In Abiquiu, you can also visit Ghost Ranch where Georgia O'Keefe stayed for just one month in a cabin there. It now serves as a retreat and education center. The ranch itself has great hiking opportunities as well as the Ruth Hall Museum of Paleontology and Florence Hawley Ellis Museum of Anthropology where you can explore Native American art and artifacts as well as other items of historical significance to the region. The area is know for its fossil beds. I found prehistoric clam shells on a hike in the area!
On my way out of the ranch, I saw a cabin on the side of the road and decided to stop. I thought it was an old historic cabin. It was not! It was actually built to look like an old cabin specifically for the movie, City Slickers. I love the movie City Slickers. I remember watching it as a kid. It enveloped the idea of a working adult going off on a crazy, life changing adventure, something I have very much embodied in my own adult life. Even the sequel is worth a watch, City Slickers 2: The Legend of Curly's Gold. Sparking the imagination in the same way Forrest Fenn's Rocky Mountain treasure has...the desert is full of mystery and intrigue.

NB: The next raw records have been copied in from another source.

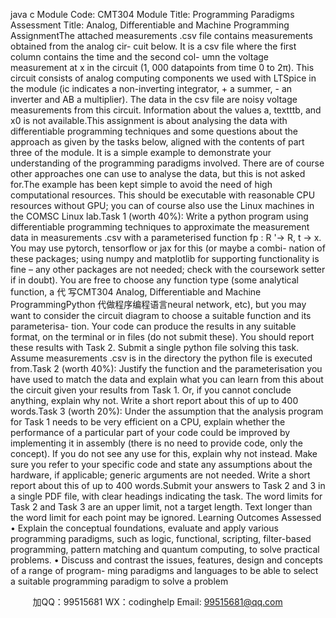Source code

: java c
Module   Code:                                                                                    CMT304
Module   Title:                                                                                     Programming   Paradigms
Assessment   Title:                                                          Analog,   Differentiable   and   Machine   Programming
AssignmentThe attached measurements   .csv file contains   measurements obtained from the   analog   cir-   cuit   below.       It   is   a   csv   file   where   the   first   column   contains   the   time   and   the   second   col-   umn   the   voltage   measurement   at   x   in   the   circuit    (1,   000   datapoints   from   time   0   to   2π).   This circuit consists of analog   computing   components we   used   with   LTSpice   in   the   module   (ic indicates a   non-inverting integrator, + a   summer,   -   an   inverter   and   AB   a   multiplier).   The   data   in the csv file are   noisy voltage   measurements from   this   circuit.    Information   about the   values   a, textttb, and   x0   is   not   available.This   assignment   is   about   analysing   the   data   with   differentiable   programming   techniques   and   some questions about the approach as   given   by   the   tasks   below,   aligned   with   the   contents   of   part   three   of   the   module.    It   is   a   simple   example   to   demonstrate   your   understanding   of   the   programming   paradigms   involved.   There   are   of   course   other   approaches   one   can   use   to   analyse   the   data,   but   this   is   not   asked   for.The example has been kept simple to avoid the   need of   high   computational   resources.   This   should be executable with   reasonable CPU   resources without GPU; you can   of   course   also   use the   Linux   machines   in the COMSC   Linux   lab.Task   1 (worth   40%):   Write   a   python   program   using   differentiable   programming   techniques to approximate the   measurement data   in measurements   .csv with a   parameterised function   fp      :   R   '→   R,   t   →   x.    You   may   use   pytorch,   tensorflow   or   jax   for   this   (or   maybe   a   combi-   nation of these packages; using numpy and matplotlib for supporting functionality   is fine –   any other   packages   are   not   needed;   check with the coursework setter   if   in   doubt).   You   are   free to   choose   any function type   (some   analytical function,   a   代 写CMT304 Analog, Differentiable and Machine ProgrammingPython
代做程序编程语言neural   network,   etc),   but   you   may   want   to   consider   the   circuit   diagram   to   choose   a   suitable   function   and   its   parameterisa-   tion.   Your code can produce the results in any   suitable   format,   on   the   terminal   or   in files   (do   not   submit   these).   You   should   report   these   results   with   Task   2.    Submit   a   single   python   file solving this task.    Assume measurements   .csv   is   in the directory the   python file   is   executed   from.Task   2 (worth   40%):   Justify   the   function   and   the   parameterisation   you   have   used   to   match the   data   and   explain what you   can   learn from this   about   the   circuit   given   your   results   from   Task   1.   Or, if   you   cannot   conclude   anything, explain   why   not.   Write   a   short   report   about   this of   up   to   400 words.Task   3   (worth   20%):    Under   the   assumption   that   the   analysis   program   for   Task      1   needs to   be very   efficient   on   a   CPU,   explain whether the   performance   of   a   particular   part   of your   code   could   be   improved   by   implementing   it   in   assembly   (there   is   no   need to   provide   code,   only   the   concept).    If   you   do   not   see   any   use   for   this,   explain   why   not   instead.    Make   sure you   refer   to   your   specific   code   and   state   any   assumptions   about   the   hardware,   if   applicable;   generic   arguments   are   not   needed.   Write   a   short   report   about   this   of   up   to   400 words.Submit   your   answers   to   Task   2   and   3   in   a   single   PDF   file,   with   clear   headings   indicating   the   task.   The   word   limits   for   Task   2   and   Task   3   are   an   upper   limit,   not   a   target   length.   Text longer   than   the   word   limit   for   each   point   may   be   ignored.
Learning Outcomes Assessed
•    Explain   the   conceptual   foundations, evaluate   and   apply   various   programming   paradigms,   such   as   logic,   functional,   scripting,   filter-based   programming,   pattern   matching   and quantum computing, to solve practical   problems.
•    Discuss   and   contrast   the   issues, features, design   and   concepts   of   a   range   of   program-   ming paradigms and languages to be able to select   a   suitable   programming   paradigm   to solve   a   problem

         
加QQ：99515681  WX：codinghelp  Email: 99515681@qq.com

I chose to paint the cabin with Padernal in the background. Gerogia O'Keefe painted that mountain over and over again. It was her obsession and you can see it from the cabin in the direction of the reservoir. What drew me to the image was the way the light and shadow opposed each other under the porch. When you're in the desert, you're always aware of the sun and you're always looking for shade. It's this very interesting play between light and dark, hot and cool, comfort and discomfort.
After I hung out on the much welcome shady porch for a bit, I took off to a bike trail in Abiquiu for a desert ride as well as vegan tamales from the local general store. I then returned to Taos.
I didn't take a lot of photos while I was in Taos which is unusual for me. It was more about just being there and devoting myself to my art and business goals. I chose to do this painting as well as one other painting seen below from my time in New Mexico. This trip was mostly about me establishing myself as a working artist in a place so many other artists had also sought inspiration. When I visited a gallery in Santa Fe, I talked with a very nice gallery director who gave me incredible advice on how to approach a gallery for representation. One thing that stuck out to me was when he told me "For every artist you see represented here, there are forty artists who have tried to get representation at the gallery and failed." It wasn't that he was discouraging me, it was more of a "prepare yourself my young friend, it's a long road ahead with a lot of slammed doors" vibe. I very much appreciated his advice and honesty. He actually inquired about buying one of my paintings until he found out it was acrylic. He only collects oils and there is a stigma attached to acrylic art versus oil paintings. Less worthy in the eyes of some. So I've continued my journey since Taos and am now showing work at a gallery in New York. I sell paintings through social media as well as my website and the gallery. It's been a great introduction to me on how to become a working artist and I'm very much looking forward to continuing my journey as part of the welcoming, vibrant, and loving creative community all artists are a part of. I am part of art history now and the ghosts that haunt these places of artistic inspiration whisper to me in the wind, telling me to keep going, there is still so much to create.